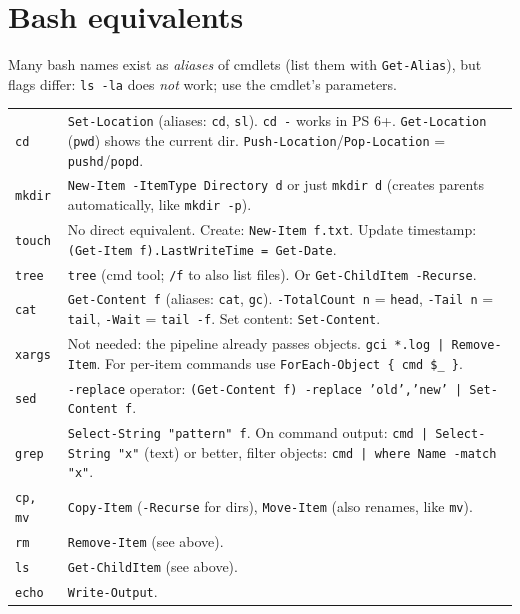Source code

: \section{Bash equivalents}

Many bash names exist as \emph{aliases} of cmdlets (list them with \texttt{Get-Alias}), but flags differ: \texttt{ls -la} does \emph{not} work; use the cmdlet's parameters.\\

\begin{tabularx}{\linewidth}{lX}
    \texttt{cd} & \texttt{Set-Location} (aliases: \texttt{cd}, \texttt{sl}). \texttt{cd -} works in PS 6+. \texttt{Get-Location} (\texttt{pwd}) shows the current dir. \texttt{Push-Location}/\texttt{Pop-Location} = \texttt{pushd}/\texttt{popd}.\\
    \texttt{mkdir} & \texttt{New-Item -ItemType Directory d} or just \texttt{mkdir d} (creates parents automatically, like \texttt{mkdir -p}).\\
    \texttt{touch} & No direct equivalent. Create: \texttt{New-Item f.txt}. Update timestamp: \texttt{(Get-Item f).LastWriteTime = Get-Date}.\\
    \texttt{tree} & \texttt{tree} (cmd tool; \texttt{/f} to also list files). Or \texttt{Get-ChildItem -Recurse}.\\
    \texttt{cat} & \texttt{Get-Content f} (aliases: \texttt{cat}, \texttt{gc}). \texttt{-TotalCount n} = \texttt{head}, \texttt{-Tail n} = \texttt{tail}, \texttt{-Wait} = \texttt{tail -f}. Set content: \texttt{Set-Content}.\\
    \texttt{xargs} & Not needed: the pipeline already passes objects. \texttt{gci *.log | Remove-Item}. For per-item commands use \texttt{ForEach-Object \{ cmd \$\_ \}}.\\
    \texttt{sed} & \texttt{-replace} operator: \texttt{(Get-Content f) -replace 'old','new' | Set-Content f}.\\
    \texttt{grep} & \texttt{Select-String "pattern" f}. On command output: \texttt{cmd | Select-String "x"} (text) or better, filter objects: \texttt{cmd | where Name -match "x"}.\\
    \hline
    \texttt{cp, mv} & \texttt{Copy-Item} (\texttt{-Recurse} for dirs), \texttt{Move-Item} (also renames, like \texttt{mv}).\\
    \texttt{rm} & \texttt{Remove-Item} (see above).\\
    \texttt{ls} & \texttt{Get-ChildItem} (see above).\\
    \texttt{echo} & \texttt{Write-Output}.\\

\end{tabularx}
- - -
All text in the material above must be written out exactly; the images are to be skipped.

◆ **Exercise result**
Source code

: \section{Bash equivalents}

Many bash names exist as \emph{aliases} of cmdlets (list them with \texttt{Get-Alias}), but flags differ: \texttt{ls -la} does \emph{not} work; use the cmdlet's parameters.\\

\begin{tabularx}{\linewidth}{lX}
    \texttt{cd} & \texttt{Set-Location} (aliases: \texttt{cd}, \texttt{sl}). \texttt{cd -} works in PS 6+. \texttt{Get-Location} (\texttt{pwd}) shows the current dir. \texttt{Push-Location}/\texttt{Pop-Location} = \texttt{pushd}/\texttt{popd}.\\
    \texttt{mkdir} & \texttt{New-Item -ItemType Directory d} or just \texttt{mkdir d} (creates parents automatically, like \texttt{mkdir -p}).\\
    \texttt{touch} & No direct equivalent. Create: \texttt{New-Item f.txt}. Update timestamp: \texttt{(Get-Item f).LastWriteTime = Get-Date}.\\
    \texttt{tree} & \texttt{tree} (cmd tool; \texttt{/f} to also list files). Or \texttt{Get-ChildItem -Recurse}.\\
    \texttt{cat} & \texttt{Get-Content f} (aliases: \texttt{cat}, \texttt{gc}). \texttt{-TotalCount n} = \texttt{head}, \texttt{-Tail n} = \texttt{tail}, \texttt{-Wait} = \texttt{tail -f}. Set content: \texttt{Set-Content}.\\
    \texttt{xargs} & Not needed: the pipeline already passes objects. \texttt{gci *.log | Remove-Item}. For per-item commands use \texttt{ForEach-Object \{ cmd \$\_ \}}.\\
    \texttt{sed} & \texttt{-replace} operator: \texttt{(Get-Content f) -replace 'old','new' | Set-Content f}.\\
    \texttt{grep} & \texttt{Select-String "pattern" f}. On command output: \texttt{cmd | Select-String "x"} (text) or better, filter objects: \texttt{cmd | where Name -match "x"}.\\
    \hline
    \texttt{cp, mv} & \texttt{Copy-Item} (\texttt{-Recurse} for dirs), \texttt{Move-Item} (also renames, like \texttt{mv}).\\
    \texttt{rm} & \texttt{Remove-Item} (see above).\\
    \texttt{ls} & \texttt{Get-ChildItem} (see above).\\
    \texttt{echo} & \texttt{Write-Output}.\\

\end{tabularx}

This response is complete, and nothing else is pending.